Rewriting scripts and rolling them into a C daemon defeats the whole point of scripts in the first place - the administrator of the system can't make quick changes or easily troubleshoot things (or, optionally, selectively enable/disable small sections of initialization). It's also a large amount of new work for folks busy fixing actual broken or buggy parts of their software.

Lennart complains that the starting PID on his linux desktop is too high, because init scripts call 'grep', 'awk', etc. - and that developers should rewrite all of that into their own startup daemons. It seems like he's complaining about the 'UNIX way' of small, text-oriented tools each doing one job and piping the results between them for flexibility and power for the the system administrator. Moving all of that into a C-based daemon, hiding it entirely from the administrator (short of a unsupported-by-your-contract recompile and source mod) doesn't seem like a net win for me, especially for a few seconds saved two or three times a year.

Most scary is the way he wants to handle socket based services - it's already the source of one remote DOS against a machine running systemd: https://bugzilla.redhat.com/show_bug.cgi?id=739538


This isn't about boot time, that is just a nice side effect for desktop users.

This is about servers, and better ways to manage the services on them. A service shouldn't need to daemonize itself, and monitor it's own process via shell scripts and PID files. Having infrastructure to run services (as apposed to just starting them), monitor them, and resolve dependencies between them is a huge step forward.

(I also don't agree with the handling of socket-based service in systemd, but it's an experiment, and maybe I'm wrong, so its worth a try).


> Rewriting scripts and rolling them into a C daemon defeats the whole point of scripts in the first place - the administrator of the system can't make quick changes or easily troubleshoot things (or, optionally, selectively enable/disable small sections of initialization). It's also a large amount of new work for folks busy fixing actual broken or buggy parts of their software.

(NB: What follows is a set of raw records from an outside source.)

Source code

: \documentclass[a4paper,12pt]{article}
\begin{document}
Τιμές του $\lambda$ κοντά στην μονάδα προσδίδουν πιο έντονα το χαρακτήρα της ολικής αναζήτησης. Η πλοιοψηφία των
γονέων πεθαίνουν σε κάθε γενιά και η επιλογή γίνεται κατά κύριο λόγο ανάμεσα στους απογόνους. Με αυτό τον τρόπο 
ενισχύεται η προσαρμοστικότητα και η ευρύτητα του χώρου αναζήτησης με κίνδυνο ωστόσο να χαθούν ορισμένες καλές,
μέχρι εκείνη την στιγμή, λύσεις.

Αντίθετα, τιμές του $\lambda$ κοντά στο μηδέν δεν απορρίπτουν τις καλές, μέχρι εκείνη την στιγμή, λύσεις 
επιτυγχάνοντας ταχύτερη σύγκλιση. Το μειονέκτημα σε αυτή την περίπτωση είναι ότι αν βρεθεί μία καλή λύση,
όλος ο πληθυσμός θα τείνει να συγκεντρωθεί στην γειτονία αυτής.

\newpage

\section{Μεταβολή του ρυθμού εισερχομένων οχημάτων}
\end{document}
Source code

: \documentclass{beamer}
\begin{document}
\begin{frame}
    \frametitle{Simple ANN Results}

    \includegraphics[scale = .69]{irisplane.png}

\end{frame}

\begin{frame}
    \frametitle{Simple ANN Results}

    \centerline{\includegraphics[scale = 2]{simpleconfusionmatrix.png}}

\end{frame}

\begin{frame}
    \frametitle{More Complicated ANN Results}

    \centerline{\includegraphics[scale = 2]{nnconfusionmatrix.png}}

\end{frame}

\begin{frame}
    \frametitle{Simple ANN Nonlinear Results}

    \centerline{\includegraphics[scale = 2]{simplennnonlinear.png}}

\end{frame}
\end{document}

Well, kinda. But I think this is somehow a weird point to take, considering that much other software is indeed written in C and noone complains about that (grep, awk). It is just that the bootscripts were scripts for a long time, but I think this does not mean that that it is an undefiable law. Plus, it is still open source, so if you want to change samething, just remcompile. As you would do with any other software.

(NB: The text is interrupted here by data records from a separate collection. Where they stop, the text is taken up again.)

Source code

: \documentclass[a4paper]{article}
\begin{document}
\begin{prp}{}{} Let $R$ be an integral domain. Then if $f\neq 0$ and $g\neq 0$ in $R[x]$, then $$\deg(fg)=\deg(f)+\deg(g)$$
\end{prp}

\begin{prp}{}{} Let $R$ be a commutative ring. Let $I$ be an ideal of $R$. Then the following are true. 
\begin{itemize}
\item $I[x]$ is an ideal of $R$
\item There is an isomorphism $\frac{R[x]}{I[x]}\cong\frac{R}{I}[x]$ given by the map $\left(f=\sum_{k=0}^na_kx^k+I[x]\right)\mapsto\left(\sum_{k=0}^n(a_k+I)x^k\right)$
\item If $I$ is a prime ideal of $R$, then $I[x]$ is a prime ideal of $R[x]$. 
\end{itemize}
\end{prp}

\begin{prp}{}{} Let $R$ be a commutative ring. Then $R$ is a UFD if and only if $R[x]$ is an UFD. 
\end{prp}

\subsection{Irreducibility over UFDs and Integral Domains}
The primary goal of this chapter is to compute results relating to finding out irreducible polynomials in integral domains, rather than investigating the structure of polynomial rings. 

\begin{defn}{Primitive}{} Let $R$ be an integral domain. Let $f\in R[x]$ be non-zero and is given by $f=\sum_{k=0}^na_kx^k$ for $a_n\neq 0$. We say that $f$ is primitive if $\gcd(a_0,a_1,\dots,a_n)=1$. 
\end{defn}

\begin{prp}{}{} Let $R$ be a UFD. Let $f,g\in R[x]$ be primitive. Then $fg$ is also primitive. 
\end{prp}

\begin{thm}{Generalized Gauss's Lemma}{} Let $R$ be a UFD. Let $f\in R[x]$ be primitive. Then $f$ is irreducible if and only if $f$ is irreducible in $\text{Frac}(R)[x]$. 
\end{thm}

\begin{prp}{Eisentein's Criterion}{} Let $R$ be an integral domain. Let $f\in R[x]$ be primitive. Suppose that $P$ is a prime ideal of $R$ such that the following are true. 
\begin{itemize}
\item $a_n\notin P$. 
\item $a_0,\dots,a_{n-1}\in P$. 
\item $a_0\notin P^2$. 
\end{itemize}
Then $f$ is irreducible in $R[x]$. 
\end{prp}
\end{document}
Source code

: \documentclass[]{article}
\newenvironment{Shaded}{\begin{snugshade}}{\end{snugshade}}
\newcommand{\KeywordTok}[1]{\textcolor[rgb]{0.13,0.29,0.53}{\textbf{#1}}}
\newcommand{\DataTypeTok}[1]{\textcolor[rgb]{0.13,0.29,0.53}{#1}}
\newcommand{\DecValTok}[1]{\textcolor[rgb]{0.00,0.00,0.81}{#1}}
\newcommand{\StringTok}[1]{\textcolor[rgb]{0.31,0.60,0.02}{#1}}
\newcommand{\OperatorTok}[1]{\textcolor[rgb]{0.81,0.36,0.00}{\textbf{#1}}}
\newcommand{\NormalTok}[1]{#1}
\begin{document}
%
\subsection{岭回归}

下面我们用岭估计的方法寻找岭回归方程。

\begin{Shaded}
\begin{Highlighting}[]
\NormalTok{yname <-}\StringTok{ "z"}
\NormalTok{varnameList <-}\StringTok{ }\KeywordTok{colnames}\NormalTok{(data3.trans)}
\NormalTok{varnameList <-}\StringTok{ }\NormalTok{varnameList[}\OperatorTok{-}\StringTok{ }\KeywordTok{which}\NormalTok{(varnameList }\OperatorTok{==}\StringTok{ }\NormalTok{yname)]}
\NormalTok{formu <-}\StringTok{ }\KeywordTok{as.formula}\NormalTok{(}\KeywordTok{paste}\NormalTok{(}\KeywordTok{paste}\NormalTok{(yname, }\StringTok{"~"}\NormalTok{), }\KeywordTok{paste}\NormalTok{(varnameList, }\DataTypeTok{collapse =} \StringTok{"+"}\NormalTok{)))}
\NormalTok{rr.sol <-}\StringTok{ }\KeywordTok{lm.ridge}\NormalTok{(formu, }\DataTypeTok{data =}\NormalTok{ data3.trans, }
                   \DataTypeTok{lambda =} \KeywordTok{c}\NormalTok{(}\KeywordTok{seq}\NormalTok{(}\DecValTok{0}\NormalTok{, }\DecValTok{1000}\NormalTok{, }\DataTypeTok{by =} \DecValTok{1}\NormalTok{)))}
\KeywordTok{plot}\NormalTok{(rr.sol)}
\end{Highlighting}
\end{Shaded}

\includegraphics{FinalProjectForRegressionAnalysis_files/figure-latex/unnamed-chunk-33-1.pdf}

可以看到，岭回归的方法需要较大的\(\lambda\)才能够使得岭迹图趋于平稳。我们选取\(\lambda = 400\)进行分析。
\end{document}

And indeed, the "lower" level it gets, the lower level languages I'd accept there. Kernel in C, Bootscripts in Vala, and the desktop in JavaScript or Python, sounds quite reasonable to me.

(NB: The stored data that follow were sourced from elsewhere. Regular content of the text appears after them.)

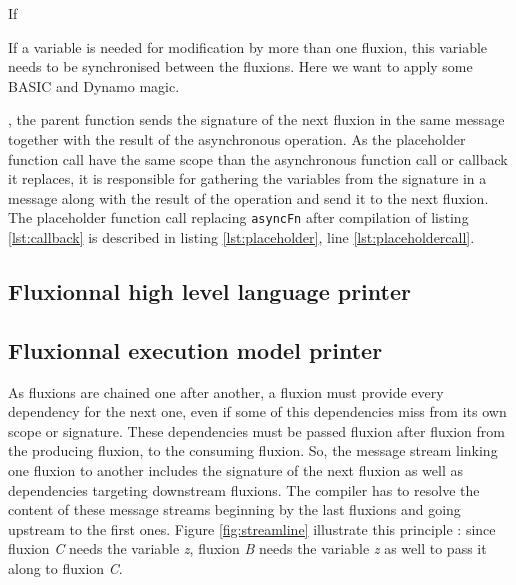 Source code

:   If 

  If a variable is needed for modification by more than one fluxion, this variable needs to be synchronised between the fluxions.
  Here we want to apply some BASIC and Dynamo magic.



, the parent function sends the signature of the next fluxion in the same message together with the result of the asynchronous operation.
As the placeholder function call have the same scope than the asynchronous function call or callback it replaces, it is responsible for gathering the variables from the signature in a message along with the result of the operation and send it to the next fluxion.
The placeholder function call replacing \texttt{asyncFn} after compilation of listing \ref{lst:callback} is described in listing \ref{lst:placeholder}, line \ref{lst:placeholdercall}.









\subsection{Fluxionnal high level language printer}






\subsection{Fluxionnal execution model printer}



















As fluxions are chained one after another, a fluxion must provide every dependency for the next one, even if some of this dependencies miss from its own scope or signature.
These dependencies must be passed fluxion after fluxion from the producing fluxion, to the consuming fluxion.
So, the message stream linking one fluxion to another includes the signature of the next fluxion as well as dependencies targeting downstream fluxions.
The compiler has to resolve the content of these message streams beginning by the last fluxions and going upstream to the first ones.
Figure \ref{fig:streamline} illustrate this principle : since fluxion \textit{C} needs the variable \textit{z}, fluxion \textit{B} needs the variable \textit{z} as well to pass it along to fluxion \textit{C}.

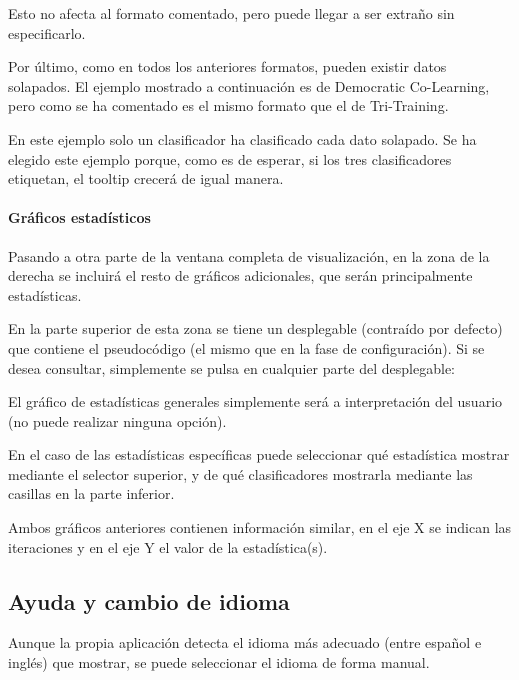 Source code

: Esto no afecta al formato comentado, pero puede llegar a ser extraño sin
especificarlo.

Por último, como en todos los anteriores formatos, pueden existir datos
solapados. El ejemplo mostrado a continuación es de Democratic Co-Learning, pero
como se ha comentado es el mismo formato que el de Tri-Training.


En este ejemplo solo un clasificador ha clasificado cada dato solapado. Se ha
elegido este ejemplo porque, como es de esperar, si los tres clasificadores
etiquetan, el tooltip crecerá de igual manera.

\paragraph{Gráficos estadísticos} Pasando a otra parte de la ventana completa de
visualización, en la zona de la derecha se incluirá el resto de gráficos
adicionales, que serán principalmente estadísticas.


En la parte superior de esta zona se tiene un desplegable (contraído por
defecto) que contiene el pseudocódigo (el mismo que en la fase de
configuración). Si se desea consultar, simplemente se pulsa en cualquier parte
del desplegable:


El gráfico de estadísticas generales simplemente será a interpretación del
usuario (no puede realizar ninguna opción). 

En el caso de las estadísticas específicas puede seleccionar qué estadística
mostrar mediante el selector superior, y de qué clasificadores mostrarla
mediante las casillas en la parte inferior.

Ambos gráficos anteriores contienen información similar, en el eje X se indican
las iteraciones y en el eje Y el valor de la estadística(s).

\subsection{Ayuda y cambio de idioma}



Aunque la propia aplicación detecta el idioma más adecuado (entre español e
inglés) que mostrar, se puede seleccionar el idioma de forma manual.

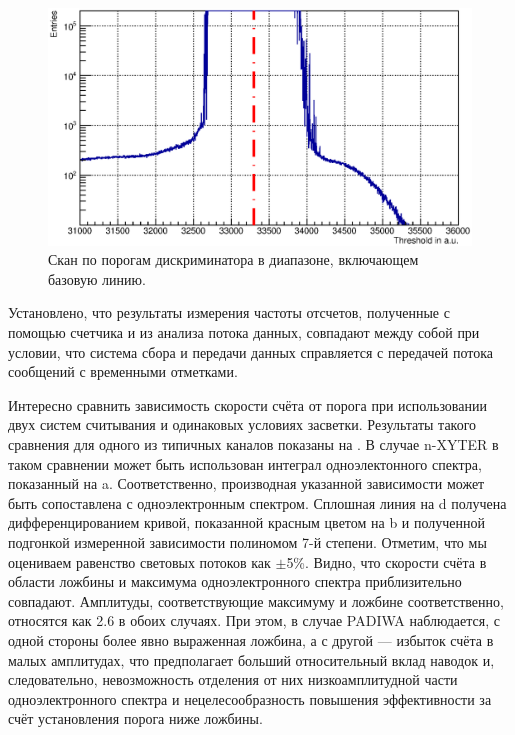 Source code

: 

\begin{figure}
\includegraphics[width=1.0\textwidth]{pictures/31_cMean12.eps}
\caption{Скан по порогам дискриминатора в диапазоне, включающем базовую линию.}
\label{fig:TDCscalerScan}
\end{figure}

Установлено, что результаты измерения частоты отсчетов, полученные с помощью счетчика и из анализа потока данных, совпадают между собой при условии, что система сбора и передачи данных справляется с передачей потока сообщений с временными отметками.

Интересно сравнить зависимость скорости счёта от порога при использовании двух систем считывания и одинаковых условиях засветки. Результаты такого сравнения для одного из типичных каналов показаны на . В случае n-XYTER в таком сравнении может быть использован интеграл одноэлектонного спектра, показанный на a. Соответственно, производная указанной зависимости может быть сопоставлена с одноэлектронным спектром. Сплошная линия на d получена дифференцированием кривой, показанной красным цветом на b и полученной подгонкой измеренной зависимости полиномом 7-й степени. Отметим, что мы оцениваем равенство световых потоков как $ \pm $5\%. Видно, что скорости счёта в области ложбины и максимума одноэлектронного спектра приблизительно совпадают. Амплитуды, соответствующие максимуму и ложбине соответственно, относятся как 2.6 в обоих случаях. При этом, в случае PADIWA наблюдается, с одной стороны более явно выраженная ложбина, а с другой --- избыток счёта в малых амплитудах, что предполагает больший относительный вклад наводок и, следовательно, невозможность отделения от них низкоамплитудной части одноэлектронного спектра и нецелесообразность повышения эффективности за счёт установления порога ниже ложбины.

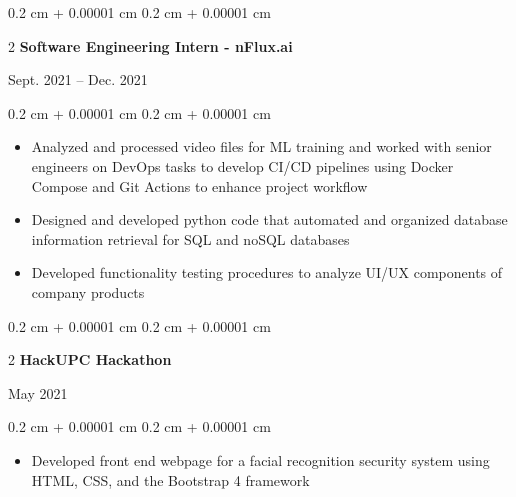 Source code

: \documentclass[10pt, letterpaper]{article}
\newenvironment{highlightsforbulletentries}{
    \begin{itemize}[
        topsep=0.10 cm,
        parsep=0.10 cm,
        partopsep=0pt,
        itemsep=0pt,
        leftmargin=10pt
    ]
}{
    \end{itemize}
} %
\newenvironment{onecolentry}{
    \begin{adjustwidth}{
        0.2 cm + 0.00001 cm
    }{
        0.2 cm + 0.00001 cm
    }
}{
    \end{adjustwidth}
} %
\newenvironment{twocolentry}[2][]{
    \onecolentry
    \def\secondColumn{#2}
    \setcolumnwidth{\fill, 4.5 cm}
    \begin{paracol}{2}
}{
    \switchcolumn \raggedleft \secondColumn
    \end{paracol}
    \endonecolentry
} %
\begin{document}
        \vspace{0.2 cm}

        \begin{twocolentry}{
            Sept. 2021 – Dec. 2021
        }{
            \textbf{Software Engineering Intern - nFlux.ai}
        }
        \end{twocolentry}
        \vspace{0.1 cm}
        \begin{onecolentry}
            \begin{highlightsforbulletentries}
                \item Analyzed and processed video files for ML training and worked with senior engineers on DevOps
                tasks to develop CI/CD pipelines using Docker Compose and Git Actions to enhance project workflow
                \item Designed and developed python code that automated and organized database information retrieval
                for SQL and noSQL databases
                \item Developed functionality testing procedures to analyze UI/UX components of company products
            \end{highlightsforbulletentries}
        \end{onecolentry}

        \vspace{0.2 cm}

        \begin{twocolentry}{
            May 2021
        }{
            \textbf{HackUPC Hackathon}
        }
        \end{twocolentry}
        \vspace{0.1 cm}
        \begin{onecolentry}
            \begin{highlightsforbulletentries}
                \item Developed front end webpage for a facial recognition security system using HTML, CSS, and the
                Bootstrap 4 framework
            \end{highlightsforbulletentries}
        \end{onecolentry}
\end{document}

And the socket based services are one interesting element. Whether it is a good solution time will tell, but I can't remember anyone trying this before and I applaud people to think in new ways. Yes, a DOS is not nice, I admit, but maybe we should give it a chance? Consider that systemd is still pretty new.

It saddens me sometimes that people dismiss ideas, just because they are different to what is now. One consideeable advantage that I see in systemd that it tries to be a solution for the majority of Linux distributions. I hate all the custom rolled init systems, I hate all that custom rolled network interface configuration, I will it all went away.

One single init adopted init system also means potentially more people fixing one single service file, so you don't have to. Instead of someone fixing just the Debian one, he also fixes it upstream so it can migrate to other systems.


> `init` already exists to kick things off properly - now init just runs systemd which then kicks things off, for no appreciable gain.

NO, systemd in an init replacement. Yes, init may get the job done, but it can be done so much better. Solaris dropped init years ago, but unfortunately licencing prevented their implementation from being ported to Linux distributions.

Upstart (by Canonical/Ubuntu) was the first major attempt in Linux, and has been running services in Ubuntu and Fedora for a few releases now. Lennart saw that upstart may not have gone far enough, and started his own implementation. Systemd may not be the panacea we want, but the it is on the right track for innovation, which we need.